Thanks for your valuable input, i will check out the different packages.

Thanks again

----------


## SilverNodashi

I'll also vote for Quickbooks, especially if you're new to accounting. It's really easy to use and well worth it.

----------


## Chatmaster

Just a side note about Turbocash. It is completely South African supported and even have the functionality to connect to SARS and I recall them saying some of our banks as well. But it has a major problem with VISTA. It worked fine for a week or so on my computer then it stopped working. It has never failed on XP or older though.

----------


## AmithS

Thanks ChatMaster,

Can you do VAT quite easily on TurboCash ?

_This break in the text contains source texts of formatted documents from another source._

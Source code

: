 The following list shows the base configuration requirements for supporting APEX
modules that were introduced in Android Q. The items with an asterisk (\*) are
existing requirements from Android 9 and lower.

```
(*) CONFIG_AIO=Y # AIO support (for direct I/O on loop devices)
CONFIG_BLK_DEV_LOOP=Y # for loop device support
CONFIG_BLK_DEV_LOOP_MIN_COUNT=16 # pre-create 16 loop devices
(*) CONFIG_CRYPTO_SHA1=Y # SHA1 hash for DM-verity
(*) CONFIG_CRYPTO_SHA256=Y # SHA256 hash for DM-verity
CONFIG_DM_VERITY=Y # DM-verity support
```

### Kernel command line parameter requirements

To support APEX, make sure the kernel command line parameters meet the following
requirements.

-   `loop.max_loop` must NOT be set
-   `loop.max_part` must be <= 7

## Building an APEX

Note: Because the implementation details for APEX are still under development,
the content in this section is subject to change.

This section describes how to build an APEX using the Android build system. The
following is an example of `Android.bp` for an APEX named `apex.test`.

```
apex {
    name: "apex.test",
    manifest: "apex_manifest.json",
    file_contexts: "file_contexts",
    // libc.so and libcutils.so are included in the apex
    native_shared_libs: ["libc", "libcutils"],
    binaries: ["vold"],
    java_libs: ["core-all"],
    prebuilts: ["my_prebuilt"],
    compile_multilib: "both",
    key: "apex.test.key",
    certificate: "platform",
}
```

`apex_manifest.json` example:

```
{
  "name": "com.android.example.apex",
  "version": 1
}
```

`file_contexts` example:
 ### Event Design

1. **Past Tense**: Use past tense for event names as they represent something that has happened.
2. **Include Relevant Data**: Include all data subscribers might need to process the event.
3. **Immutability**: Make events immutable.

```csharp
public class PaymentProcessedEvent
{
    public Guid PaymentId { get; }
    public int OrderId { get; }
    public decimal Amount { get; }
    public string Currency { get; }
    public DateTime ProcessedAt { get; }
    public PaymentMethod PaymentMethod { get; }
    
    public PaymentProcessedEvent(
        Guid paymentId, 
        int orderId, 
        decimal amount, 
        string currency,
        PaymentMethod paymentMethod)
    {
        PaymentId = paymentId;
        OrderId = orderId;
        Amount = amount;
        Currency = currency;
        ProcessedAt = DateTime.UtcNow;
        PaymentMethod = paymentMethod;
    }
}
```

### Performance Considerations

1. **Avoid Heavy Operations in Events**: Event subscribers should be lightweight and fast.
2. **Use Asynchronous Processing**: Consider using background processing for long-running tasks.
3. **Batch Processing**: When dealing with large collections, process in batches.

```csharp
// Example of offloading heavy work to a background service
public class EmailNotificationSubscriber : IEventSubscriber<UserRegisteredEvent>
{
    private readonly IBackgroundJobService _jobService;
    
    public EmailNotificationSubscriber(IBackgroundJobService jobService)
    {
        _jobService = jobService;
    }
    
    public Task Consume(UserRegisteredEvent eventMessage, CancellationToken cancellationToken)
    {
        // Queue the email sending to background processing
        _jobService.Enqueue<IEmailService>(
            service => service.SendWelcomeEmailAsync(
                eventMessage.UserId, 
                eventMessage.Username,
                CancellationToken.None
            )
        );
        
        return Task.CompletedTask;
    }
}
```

and does anyone know where i can get a decent tutorial for TurboCash

Thanks in Advance

----------


## AmithS

Hi Dave A,

Which version on Quick Books do you use, Startup or Pro ?

Thanks

----------


## Dave A

I'm using Quickbooks Pro 2003. I think there are some changes in terms of features for Pro nowadays, so the main trick is to find the package level that suits your immediate and medium term needs.

----------


## sgafc

If you have a fair grasp of accounting, Pastel is good. But for people whom lack accounting skills, Quickbooks is the best! Many times our clients who use Quickbooks, financial records would be incomplete, but we can put together some of the info, and still produce a decent set of books. My 2006 Pro(Accountants) version is user friendly(Time for an upgrade Dave), and very interactive, with its Q& A section, navigators and "interviews. The financial statement, however is not IFRS compliant, so rather speak to your accountant about a proper set of financial statements. But Quickbooks can produce all the necessary reports that your accountant can use.  :Smile:

----------


## Dave A

> (Time for an upgrade Dave)


The day is coming, to be sure. But as I have to get a minimum of 5 licences to match my current setup, there's going to need to be a compelling reason  :Wink:

----------


## sterne.law@gmail.com

> I like Quickbooks - no annual support fees. You'll have to pay (buy a new copy) to upgrade if you ever need to, but I'm still running on Quickbooks 2003 without any complaints.
> 
> There are a number of versions. You'll have to check the features to figure out which one you want.
> 
> The payroll module is a similar deal to Pastel.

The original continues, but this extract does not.